Often times, an analytics problem does not stop at the first aggregation. For example, the following questions will require you to continue to aggregate the initial aggregation to a higher grain, for example:

  • How does the average monthly signups change over the years?
  • What is the maximum AOV of a customer in a particular country?

In this guide, we will walk through the steps to answer these questions using the Nested Aggregation feature in Holistics. As usual, we will work with the familiar Ecommerce dataset.

Example 1: Average of Monthly Signups over Years

Setup

Measures and Metrics

You may see the use of measure in code snippets throughout this article. In Holistics, metrics defined inside data models are syntactically referred to as measure. We will use the word "metric" outside of code snippets to avoid confusions.
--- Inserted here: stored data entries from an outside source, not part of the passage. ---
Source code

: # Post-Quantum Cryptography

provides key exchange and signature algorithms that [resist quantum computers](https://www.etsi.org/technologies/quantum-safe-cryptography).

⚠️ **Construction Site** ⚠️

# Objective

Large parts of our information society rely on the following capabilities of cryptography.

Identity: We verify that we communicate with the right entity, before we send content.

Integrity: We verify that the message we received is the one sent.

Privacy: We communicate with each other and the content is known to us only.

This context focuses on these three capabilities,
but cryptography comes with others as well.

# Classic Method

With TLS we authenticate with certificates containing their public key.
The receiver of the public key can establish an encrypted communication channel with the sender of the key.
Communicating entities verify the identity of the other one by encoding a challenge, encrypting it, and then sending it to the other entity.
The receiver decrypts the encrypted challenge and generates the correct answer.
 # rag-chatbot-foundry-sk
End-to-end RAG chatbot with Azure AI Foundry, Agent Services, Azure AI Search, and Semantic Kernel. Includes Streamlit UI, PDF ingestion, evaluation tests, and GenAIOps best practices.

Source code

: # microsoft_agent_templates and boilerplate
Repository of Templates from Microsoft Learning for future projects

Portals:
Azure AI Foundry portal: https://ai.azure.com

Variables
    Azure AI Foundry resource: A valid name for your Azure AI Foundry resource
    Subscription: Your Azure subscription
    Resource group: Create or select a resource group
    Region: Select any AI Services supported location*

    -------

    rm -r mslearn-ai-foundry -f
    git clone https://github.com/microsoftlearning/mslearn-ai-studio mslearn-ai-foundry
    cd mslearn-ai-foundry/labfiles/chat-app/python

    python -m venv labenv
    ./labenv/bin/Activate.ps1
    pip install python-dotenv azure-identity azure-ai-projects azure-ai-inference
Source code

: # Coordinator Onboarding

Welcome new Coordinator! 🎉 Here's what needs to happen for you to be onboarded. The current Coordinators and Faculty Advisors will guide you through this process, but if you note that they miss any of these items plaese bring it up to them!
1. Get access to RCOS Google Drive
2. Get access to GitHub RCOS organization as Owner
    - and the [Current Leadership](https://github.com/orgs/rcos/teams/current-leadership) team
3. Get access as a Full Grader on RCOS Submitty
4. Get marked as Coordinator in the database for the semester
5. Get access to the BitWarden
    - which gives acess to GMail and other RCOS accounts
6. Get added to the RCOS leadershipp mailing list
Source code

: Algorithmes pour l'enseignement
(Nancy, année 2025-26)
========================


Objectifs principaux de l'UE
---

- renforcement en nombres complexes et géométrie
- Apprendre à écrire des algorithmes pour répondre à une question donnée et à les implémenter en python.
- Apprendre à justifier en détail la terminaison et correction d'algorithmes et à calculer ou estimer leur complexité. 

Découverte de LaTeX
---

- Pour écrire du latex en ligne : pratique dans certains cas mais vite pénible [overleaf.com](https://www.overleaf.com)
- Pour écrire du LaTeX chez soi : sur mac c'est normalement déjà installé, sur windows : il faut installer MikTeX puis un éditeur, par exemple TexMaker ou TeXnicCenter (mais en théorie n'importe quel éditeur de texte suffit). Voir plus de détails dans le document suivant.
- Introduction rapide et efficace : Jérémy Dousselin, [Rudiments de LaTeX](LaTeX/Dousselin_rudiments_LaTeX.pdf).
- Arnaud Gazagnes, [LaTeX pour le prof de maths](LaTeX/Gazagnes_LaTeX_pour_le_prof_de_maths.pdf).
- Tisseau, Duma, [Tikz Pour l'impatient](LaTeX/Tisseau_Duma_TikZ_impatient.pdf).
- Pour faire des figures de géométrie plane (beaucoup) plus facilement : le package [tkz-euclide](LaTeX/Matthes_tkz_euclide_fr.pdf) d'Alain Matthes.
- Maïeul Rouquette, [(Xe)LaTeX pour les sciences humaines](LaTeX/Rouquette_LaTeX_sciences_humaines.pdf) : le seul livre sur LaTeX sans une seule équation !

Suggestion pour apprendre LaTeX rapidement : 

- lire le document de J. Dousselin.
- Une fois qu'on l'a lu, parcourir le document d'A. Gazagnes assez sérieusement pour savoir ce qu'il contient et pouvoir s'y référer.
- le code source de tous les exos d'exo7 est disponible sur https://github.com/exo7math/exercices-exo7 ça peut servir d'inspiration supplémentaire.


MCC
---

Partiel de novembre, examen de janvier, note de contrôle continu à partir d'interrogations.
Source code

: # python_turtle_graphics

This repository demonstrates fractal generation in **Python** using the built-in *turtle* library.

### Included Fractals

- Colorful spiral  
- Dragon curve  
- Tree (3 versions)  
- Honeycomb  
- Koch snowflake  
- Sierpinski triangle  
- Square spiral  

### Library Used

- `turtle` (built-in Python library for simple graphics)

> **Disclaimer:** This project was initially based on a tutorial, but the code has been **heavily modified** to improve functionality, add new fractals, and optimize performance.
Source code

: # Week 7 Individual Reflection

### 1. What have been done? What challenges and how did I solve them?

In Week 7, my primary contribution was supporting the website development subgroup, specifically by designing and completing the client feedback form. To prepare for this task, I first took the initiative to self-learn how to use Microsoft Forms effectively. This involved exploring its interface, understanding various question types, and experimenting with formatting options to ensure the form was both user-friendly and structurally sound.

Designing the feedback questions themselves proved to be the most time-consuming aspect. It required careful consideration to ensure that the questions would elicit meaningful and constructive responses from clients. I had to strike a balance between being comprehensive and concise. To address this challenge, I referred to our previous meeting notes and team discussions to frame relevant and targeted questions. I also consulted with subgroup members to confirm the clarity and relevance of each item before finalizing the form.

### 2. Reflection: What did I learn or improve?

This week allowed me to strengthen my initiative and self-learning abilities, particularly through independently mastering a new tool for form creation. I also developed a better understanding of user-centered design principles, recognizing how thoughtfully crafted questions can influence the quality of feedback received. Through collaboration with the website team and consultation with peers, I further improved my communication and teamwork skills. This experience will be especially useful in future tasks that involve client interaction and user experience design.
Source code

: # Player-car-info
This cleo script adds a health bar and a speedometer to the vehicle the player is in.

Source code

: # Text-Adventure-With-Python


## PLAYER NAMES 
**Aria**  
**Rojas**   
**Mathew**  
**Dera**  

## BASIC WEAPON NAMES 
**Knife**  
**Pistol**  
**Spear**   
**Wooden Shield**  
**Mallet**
Read more about Metrics here

In this first simple example, we will only work with the users model in the ecommerce dataset:

// users.model.aml
Model users {
...
dimension id {...}
dimension sign_up_at {...}
}

DataSet e_commerce {
...
models: [users]
}

High-level flow

  1. Create the first aggregation: In the users model, create the count_users metric
  2. Create the second aggregation: Continue to create the avg_of_monthly_singups metric that specify the grouping grain to sign up month, and average the count_users metric
  3. Use the second aggregation with a higher grain: In the dataset exploration UI, pull in avg_of_monthly_signups and the sign_up_at transformed to the Year grain.

Implementation

1. Create the first aggregation

In the users model, create a simple count_users metric:

Model users {
...
// Note that metrics defined in models are called measures
measure count_users {
label: 'Count Users'
type: 'number'
definition: @aql users | count(users.id) ;;
}
}

2. Create the second aggregation.

The logic of the avg_of_monthly_count metric is as follows:

  • users | group(month(users.sign_up_at)) | select(users.count_users): This part is to specify users as the root model to start the calculation from. Next, we select the count_users metric, and group it using the month grain
  • average(): The result of the previous part will be piped into this function and averaged.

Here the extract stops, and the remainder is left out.